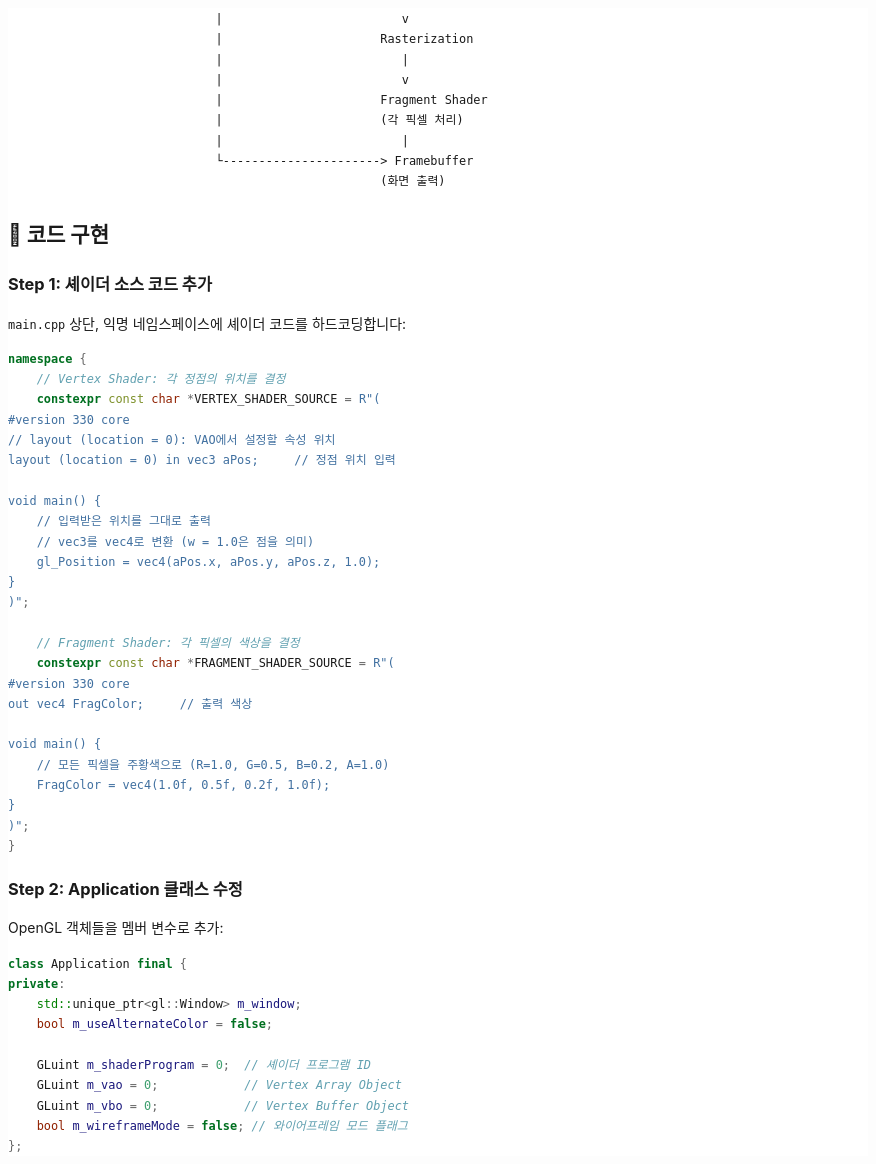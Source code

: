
 ```
                             |                         v
                             |                      Rasterization
                             |                         |
                             |                         v
                             |                      Fragment Shader
                             |                      (각 픽셀 처리)
                             |                         |
                             └----------------------> Framebuffer
                                                    (화면 출력)
```

## 📝 코드 구현

### Step 1: 셰이더 소스 코드 추가

`main.cpp` 상단, 익명 네임스페이스에 셰이더 코드를 하드코딩합니다:

```cpp
namespace {
    // Vertex Shader: 각 정점의 위치를 결정
    constexpr const char *VERTEX_SHADER_SOURCE = R"(
#version 330 core
// layout (location = 0): VAO에서 설정할 속성 위치
layout (location = 0) in vec3 aPos;     // 정점 위치 입력

void main() {
    // 입력받은 위치를 그대로 출력
    // vec3를 vec4로 변환 (w = 1.0은 점을 의미)
    gl_Position = vec4(aPos.x, aPos.y, aPos.z, 1.0);
}
)";

    // Fragment Shader: 각 픽셀의 색상을 결정
    constexpr const char *FRAGMENT_SHADER_SOURCE = R"(
#version 330 core
out vec4 FragColor;     // 출력 색상

void main() {
    // 모든 픽셀을 주황색으로 (R=1.0, G=0.5, B=0.2, A=1.0)
    FragColor = vec4(1.0f, 0.5f, 0.2f, 1.0f);
}
)";
}
```

### Step 2: Application 클래스 수정

OpenGL 객체들을 멤버 변수로 추가:

```cpp
class Application final {
private:
    std::unique_ptr<gl::Window> m_window;
    bool m_useAlternateColor = false;
    
    GLuint m_shaderProgram = 0;  // 셰이더 프로그램 ID
    GLuint m_vao = 0;            // Vertex Array Object
    GLuint m_vbo = 0;            // Vertex Buffer Object
    bool m_wireframeMode = false; // 와이어프레임 모드 플래그
};
```
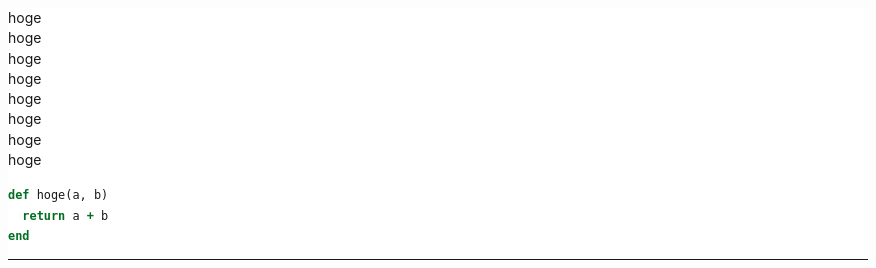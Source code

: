 hoge  
hoge  
hoge  
hoge  
hoge  
hoge  
hoge  
hoge  

```ruby
def hoge(a, b)
  return a + b
end
```
---
[^gumbo]: アメリカ南部ニューオリンズのソウル・フード。セロリ・ピーマン・タマネギ・トマトをじっくりと煮込んで、オクラでとろみを付けたスープ料理。大変美味でした。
*-*-*
> What to work on:
Quote the entries above word for word. Leave the images out.

> Written response:
Source code

:
 ```
                             |                         v
                             |                      Rasterization
                             |                         |
                             |                         v
                             |                      Fragment Shader
                             |                      (각 픽셀 처리)
                             |                         |
                             └----------------------> Framebuffer
                                                    (화면 출력)
```

## 📝 코드 구현

### Step 1: 셰이더 소스 코드 추가

`main.cpp` 상단, 익명 네임스페이스에 셰이더 코드를 하드코딩합니다:

```cpp
namespace {
    // Vertex Shader: 각 정점의 위치를 결정
    constexpr const char *VERTEX_SHADER_SOURCE = R"(
#version 330 core
// layout (location = 0): VAO에서 설정할 속성 위치
layout (location = 0) in vec3 aPos;     // 정점 위치 입력

void main() {
    // 입력받은 위치를 그대로 출력
    // vec3를 vec4로 변환 (w = 1.0은 점을 의미)
    gl_Position = vec4(aPos.x, aPos.y, aPos.z, 1.0);
}
)";

    // Fragment Shader: 각 픽셀의 색상을 결정
    constexpr const char *FRAGMENT_SHADER_SOURCE = R"(
#version 330 core
out vec4 FragColor;     // 출력 색상

void main() {
    // 모든 픽셀을 주황색으로 (R=1.0, G=0.5, B=0.2, A=1.0)
    FragColor = vec4(1.0f, 0.5f, 0.2f, 1.0f);
}
)";
}
```

### Step 2: Application 클래스 수정

OpenGL 객체들을 멤버 변수로 추가:

```cpp
class Application final {
private:
    std::unique_ptr<gl::Window> m_window;
    bool m_useAlternateColor = false;
    
    GLuint m_shaderProgram = 0;  // 셰이더 프로그램 ID
    GLuint m_vao = 0;            // Vertex Array Object
    GLuint m_vbo = 0;            // Vertex Buffer Object
    bool m_wireframeMode = false; // 와이어프레임 모드 플래그
};
```
Source code

: hoge  
hoge  
hoge  
hoge  
hoge  
hoge  
hoge  
hoge  

```ruby
def hoge(a, b)
  return a + b
end
```
---
[^gumbo]: アメリカ南部ニューオリンズのソウル・フード。セロリ・ピーマン・タマネギ・トマトをじっくりと煮込んで、オクラでとろみを付けたスープ料理。大変美味でした。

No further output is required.